On note par ailleurs la volonté de la créatrice d'émanciper le latex de ses connotations SM. Travaillé comme une seconde peau à part entière, celui-ci semble avoir été conçu spécifiquement pour radicaliser des silhouettes traditionnellement couture. Et si les leggings aux reflets luisants ne servent ici que de faire-valoir à la pièce qu'ils accompagnent (voir ici), force est de constater que l'usage du latex gagne en pertinence lorsque ce dernier forme un corset dégoulinant suavement en fleurettes 3D sur un généreux jupon plissé (voir ici).

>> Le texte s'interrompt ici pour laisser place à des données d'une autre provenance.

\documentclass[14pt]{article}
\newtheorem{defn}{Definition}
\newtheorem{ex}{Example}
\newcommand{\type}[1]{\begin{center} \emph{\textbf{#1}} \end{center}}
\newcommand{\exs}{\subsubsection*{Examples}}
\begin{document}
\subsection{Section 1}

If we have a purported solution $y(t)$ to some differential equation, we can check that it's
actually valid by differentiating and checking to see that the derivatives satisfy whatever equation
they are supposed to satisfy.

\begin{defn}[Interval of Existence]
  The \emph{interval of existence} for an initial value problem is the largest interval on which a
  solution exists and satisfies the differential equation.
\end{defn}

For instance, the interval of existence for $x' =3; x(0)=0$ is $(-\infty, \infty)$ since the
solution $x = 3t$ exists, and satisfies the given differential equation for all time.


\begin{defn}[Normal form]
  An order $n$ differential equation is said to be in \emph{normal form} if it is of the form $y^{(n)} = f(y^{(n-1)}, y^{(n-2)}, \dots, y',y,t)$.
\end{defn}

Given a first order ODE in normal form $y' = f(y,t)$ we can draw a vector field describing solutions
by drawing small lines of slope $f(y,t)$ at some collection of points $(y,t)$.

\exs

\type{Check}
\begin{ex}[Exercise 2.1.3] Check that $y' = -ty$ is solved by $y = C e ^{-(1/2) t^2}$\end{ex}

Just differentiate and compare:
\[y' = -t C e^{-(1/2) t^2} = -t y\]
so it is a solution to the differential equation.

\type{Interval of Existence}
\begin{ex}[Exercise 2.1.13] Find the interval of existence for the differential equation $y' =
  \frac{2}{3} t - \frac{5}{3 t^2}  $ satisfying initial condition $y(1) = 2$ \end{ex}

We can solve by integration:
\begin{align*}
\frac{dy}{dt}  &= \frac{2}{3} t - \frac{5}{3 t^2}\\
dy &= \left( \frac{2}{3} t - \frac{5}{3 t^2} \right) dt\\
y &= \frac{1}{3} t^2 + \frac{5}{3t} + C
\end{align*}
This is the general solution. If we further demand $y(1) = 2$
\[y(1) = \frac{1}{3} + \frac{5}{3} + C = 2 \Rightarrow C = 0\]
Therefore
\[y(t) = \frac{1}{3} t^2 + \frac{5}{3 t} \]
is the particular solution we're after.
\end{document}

En dépit de s'inscrire au sein de la semaine de la Haute Couture, Clare Waight Keller n'a pas hésité à présenter un élément prêt-à-porter sous la forme d'un sac à dos hybride, dont l'immense noeud papillon confère une allure d'ange urbain aux belles l'ayant adopté (voir ici et là).
Le décolleté nombril a beau se voir ici traité dans un esprit couture, il n'en demeure pas moins une hérésie (voir ici).
Le traitement "bords francs" des pièces smoking leur confère une subtile rugosité patinant avec à propos leur chic viscéral (voir ici et là).
Valentino
Offrir au passé une nouvelle lecture, s'emparer de l'air du temps afin d'en extraire une vibration positive, s'autoriser le luxe de l'audace et la dextérité de l'excellence : telle pourrait être la charte créative du défilé Valentino Couture de Pierpaolo Piccioli.
"What if Cecil Beaton's photograph of those Charles James dresses could be with black women?" s'interroge en effet Pierpaolo Piccioli. Le mood board du créateur télescope ainsi la fameuse photographie de Cecil Beaton immortalisant en 1948 un aréopage d'élégantes femmes blanches en toilettes Charles James (voir ici) avec de multiples images de femmes noires issues aussi bien de magazines seventies que des "Black Issue" du Vogue Italie ou encore de livres d'art représentant des madones noires du moyen-âge.
Faisant logiquement la part belle aux femmes de couleur, le casting du show fut un événement à lui seul.
Si Pierpaolo Piccioli refuse de proposer une couture contemporaine aux velléités modernistes, ses créations n'en apparaissent pas pour autant déconnectées de la réalité ni fatalement ancrées dans le passé, les monochromes pour robe du soir (ici, ici et là), les harmonies inédites de coloris (voir ici, ici et là), les décolletés aérant les volumes généreux (voir ici et là) et les jeux de transparences (voir ici) permettant aux coupes les plus magistrales d'apparaître parfaitement à leur place au sein d'une collection haute couture de 2019.
On note enfin que Céline Dion n'a pu retenir ses larmes lors de certains passages, que Naomi Campbell - qui clôtura le défilé - semble avoir trouvé le secret de l'éternelle jeunesse et que Edward Enninful (rédacteur en chef du Vogue UK) déclara au sujet du défilé : "Possibly the most emotional show I've ever watched".
Viktor & Rolf
Trublion dans l'âme, le duo qui se cache derrière la griffe Viktor and Rolf s'est amusé cette saison à fusionner de manière potache couture et culture populaire. Les mantras rebelles ponctuant d'ordinaire les tee-shirts des griffes en manque de densité créative migrent ainsi sur des cimaises pour "princesse sous-guccienne" (voir ici), tandis que des inscriptions pour Stories Instagram se patchent sur des trenchs évoquant le travail d'un clone de Simone Rocha et que des textes à la Loïc Prigent s'impriment sur des baby-dolls oversizes dignes de la fête costumée imaginée par Alain Fournier au sein du Grand Meaulnes.
Calibrée pour séduire les réseaux sociaux (dont elle fait pourtant tacitement la critique), cette collection - à l'instar de toutes celles du tandem néerlandais - tient au final davantage de la performance artistique que du défilé de mode.